### Problem description
Give back every record below precisely as written.
++++ Supplied data ++++
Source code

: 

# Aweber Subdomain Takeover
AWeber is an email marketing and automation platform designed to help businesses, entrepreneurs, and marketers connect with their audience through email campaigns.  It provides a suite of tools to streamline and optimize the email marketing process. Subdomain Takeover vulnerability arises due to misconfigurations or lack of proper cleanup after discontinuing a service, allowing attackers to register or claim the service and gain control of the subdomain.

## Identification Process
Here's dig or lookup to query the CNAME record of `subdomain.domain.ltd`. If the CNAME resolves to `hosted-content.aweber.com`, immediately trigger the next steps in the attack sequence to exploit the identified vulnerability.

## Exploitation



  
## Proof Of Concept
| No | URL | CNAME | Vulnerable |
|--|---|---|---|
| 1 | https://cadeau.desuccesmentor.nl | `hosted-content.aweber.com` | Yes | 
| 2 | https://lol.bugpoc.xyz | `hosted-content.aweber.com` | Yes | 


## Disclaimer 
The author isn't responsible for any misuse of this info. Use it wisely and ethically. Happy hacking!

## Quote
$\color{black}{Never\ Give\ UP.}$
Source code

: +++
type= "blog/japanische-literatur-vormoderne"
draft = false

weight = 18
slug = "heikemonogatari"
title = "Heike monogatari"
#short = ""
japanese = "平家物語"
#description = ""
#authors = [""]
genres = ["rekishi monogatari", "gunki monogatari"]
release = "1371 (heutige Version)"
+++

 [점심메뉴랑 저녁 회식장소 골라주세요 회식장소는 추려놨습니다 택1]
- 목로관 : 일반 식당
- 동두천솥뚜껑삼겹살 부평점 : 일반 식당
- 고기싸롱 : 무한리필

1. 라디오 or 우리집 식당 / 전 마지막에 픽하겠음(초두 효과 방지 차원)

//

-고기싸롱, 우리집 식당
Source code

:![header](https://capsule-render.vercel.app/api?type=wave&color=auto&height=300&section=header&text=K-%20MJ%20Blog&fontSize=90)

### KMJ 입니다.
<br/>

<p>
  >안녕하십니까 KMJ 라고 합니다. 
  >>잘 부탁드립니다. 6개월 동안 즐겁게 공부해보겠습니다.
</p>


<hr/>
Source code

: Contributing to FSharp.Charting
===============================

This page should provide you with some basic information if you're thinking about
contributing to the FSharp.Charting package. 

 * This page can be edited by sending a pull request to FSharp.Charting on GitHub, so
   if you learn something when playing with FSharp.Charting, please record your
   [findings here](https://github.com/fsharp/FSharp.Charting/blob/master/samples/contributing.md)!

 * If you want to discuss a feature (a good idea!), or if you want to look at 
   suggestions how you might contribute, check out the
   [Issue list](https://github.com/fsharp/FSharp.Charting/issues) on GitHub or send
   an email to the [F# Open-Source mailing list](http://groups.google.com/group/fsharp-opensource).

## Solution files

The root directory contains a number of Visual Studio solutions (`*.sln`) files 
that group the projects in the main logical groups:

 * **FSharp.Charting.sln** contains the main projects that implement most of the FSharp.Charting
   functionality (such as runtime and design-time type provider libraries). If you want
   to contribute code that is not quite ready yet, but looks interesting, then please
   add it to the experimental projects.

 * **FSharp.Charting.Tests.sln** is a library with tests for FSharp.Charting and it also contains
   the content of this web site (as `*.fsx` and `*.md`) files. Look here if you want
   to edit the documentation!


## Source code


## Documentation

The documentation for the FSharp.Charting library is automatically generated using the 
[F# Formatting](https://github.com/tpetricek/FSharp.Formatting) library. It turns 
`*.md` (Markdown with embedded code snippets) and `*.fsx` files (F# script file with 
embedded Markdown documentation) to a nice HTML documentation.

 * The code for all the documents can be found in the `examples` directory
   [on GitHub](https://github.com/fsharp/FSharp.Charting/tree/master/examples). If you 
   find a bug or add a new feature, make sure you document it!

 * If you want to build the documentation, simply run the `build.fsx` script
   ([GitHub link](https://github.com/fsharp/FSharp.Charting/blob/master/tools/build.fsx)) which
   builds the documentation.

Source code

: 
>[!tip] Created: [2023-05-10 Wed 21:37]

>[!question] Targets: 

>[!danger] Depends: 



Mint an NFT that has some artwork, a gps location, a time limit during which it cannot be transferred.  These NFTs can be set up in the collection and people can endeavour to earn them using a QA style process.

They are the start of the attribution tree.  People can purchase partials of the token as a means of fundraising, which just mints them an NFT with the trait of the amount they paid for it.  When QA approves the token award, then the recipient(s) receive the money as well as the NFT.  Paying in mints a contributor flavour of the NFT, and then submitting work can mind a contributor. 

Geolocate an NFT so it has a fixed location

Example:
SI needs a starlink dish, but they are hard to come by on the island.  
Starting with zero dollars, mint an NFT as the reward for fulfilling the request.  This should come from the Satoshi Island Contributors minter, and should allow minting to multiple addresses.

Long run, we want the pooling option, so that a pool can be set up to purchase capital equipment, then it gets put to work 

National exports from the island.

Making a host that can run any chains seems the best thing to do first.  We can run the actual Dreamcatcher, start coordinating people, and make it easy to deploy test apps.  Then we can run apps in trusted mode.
++++
### Answer box
Source code

: 

# Aweber Subdomain Takeover
AWeber is an email marketing and automation platform designed to help businesses, entrepreneurs, and marketers connect with their audience through email campaigns.  It provides a suite of tools to streamline and optimize the email marketing process. Subdomain Takeover vulnerability arises due to misconfigurations or lack of proper cleanup after discontinuing a service, allowing attackers to register or claim the service and gain control of the subdomain.

## Identification Process
Here's dig or lookup to query the CNAME record of `subdomain.domain.ltd`. If the CNAME resolves to `hosted-content.aweber.com`, immediately trigger the next steps in the attack sequence to exploit the identified vulnerability.

## Exploitation



  
## Proof Of Concept
| No | URL | CNAME | Vulnerable |
|--|---|---|---|
| 1 | https://cadeau.desuccesmentor.nl | `hosted-content.aweber.com` | Yes | 
| 2 | https://lol.bugpoc.xyz | `hosted-content.aweber.com` | Yes | 


## Disclaimer 
The author isn't responsible for any misuse of this info. Use it wisely and ethically. Happy hacking!

## Quote
$\color{black}{Never\ Give\ UP.}$
Source code

: +++
type= "blog/japanische-literatur-vormoderne"
draft = false

weight = 18
slug = "heikemonogatari"
title = "Heike monogatari"
#short = ""
japanese = "平家物語"
#description = ""
#authors = [""]
genres = ["rekishi monogatari", "gunki monogatari"]
release = "1371 (heutige Version)"
+++

 [점심메뉴랑 저녁 회식장소 골라주세요 회식장소는 추려놨습니다 택1]
- 목로관 : 일반 식당
- 동두천솥뚜껑삼겹살 부평점 : 일반 식당
- 고기싸롱 : 무한리필

1. 라디오 or 우리집 식당 / 전 마지막에 픽하겠음(초두 효과 방지 차원)

//

-고기싸롱, 우리집 식당
Source code

:![header](https://capsule-render.vercel.app/api?type=wave&color=auto&height=300&section=header&text=K-%20MJ%20Blog&fontSize=90)

### KMJ 입니다.
<br/>

<p>
  >안녕하십니까 KMJ 라고 합니다. 
  >>잘 부탁드립니다. 6개월 동안 즐겁게 공부해보겠습니다.
</p>


<hr/>
Source code

: Contributing to FSharp.Charting
===============================

This page should provide you with some basic information if you're thinking about
contributing to the FSharp.Charting package. 

 * This page can be edited by sending a pull request to FSharp.Charting on GitHub, so
   if you learn something when playing with FSharp.Charting, please record your
   [findings here](https://github.com/fsharp/FSharp.Charting/blob/master/samples/contributing.md)!

 * If you want to discuss a feature (a good idea!), or if you want to look at 
   suggestions how you might contribute, check out the
   [Issue list](https://github.com/fsharp/FSharp.Charting/issues) on GitHub or send
   an email to the [F# Open-Source mailing list](http://groups.google.com/group/fsharp-opensource).

## Solution files

The root directory contains a number of Visual Studio solutions (`*.sln`) files 
that group the projects in the main logical groups:

 * **FSharp.Charting.sln** contains the main projects that implement most of the FSharp.Charting
   functionality (such as runtime and design-time type provider libraries). If you want
   to contribute code that is not quite ready yet, but looks interesting, then please
   add it to the experimental projects.

 * **FSharp.Charting.Tests.sln** is a library with tests for FSharp.Charting and it also contains
   the content of this web site (as `*.fsx` and `*.md`) files. Look here if you want
   to edit the documentation!


## Source code


## Documentation

The documentation for the FSharp.Charting library is automatically generated using the 
[F# Formatting](https://github.com/tpetricek/FSharp.Formatting) library. It turns 
`*.md` (Markdown with embedded code snippets) and `*.fsx` files (F# script file with 
embedded Markdown documentation) to a nice HTML documentation.

 * The code for all the documents can be found in the `examples` directory
   [on GitHub](https://github.com/fsharp/FSharp.Charting/tree/master/examples). If you 
   find a bug or add a new feature, make sure you document it!

 * If you want to build the documentation, simply run the `build.fsx` script
   ([GitHub link](https://github.com/fsharp/FSharp.Charting/blob/master/tools/build.fsx)) which
   builds the documentation.

Source code

: 
>[!tip] Created: [2023-05-10 Wed 21:37]

>[!question] Targets: 

>[!danger] Depends: 



Mint an NFT that has some artwork, a gps location, a time limit during which it cannot be transferred.  These NFTs can be set up in the collection and people can endeavour to earn them using a QA style process.

They are the start of the attribution tree.  People can purchase partials of the token as a means of fundraising, which just mints them an NFT with the trait of the amount they paid for it.  When QA approves the token award, then the recipient(s) receive the money as well as the NFT.  Paying in mints a contributor flavour of the NFT, and then submitting work can mind a contributor. 

Geolocate an NFT so it has a fixed location

Example:
SI needs a starlink dish, but they are hard to come by on the island.  
Starting with zero dollars, mint an NFT as the reward for fulfilling the request.  This should come from the Satoshi Island Contributors minter, and should allow minting to multiple addresses.

Long run, we want the pooling option, so that a pool can be set up to purchase capital equipment, then it gets put to work 

National exports from the island.

Making a host that can run any chains seems the best thing to do first.  We can run the actual Dreamcatcher, start coordinating people, and make it easy to deploy test apps.  Then we can run apps in trusted mode.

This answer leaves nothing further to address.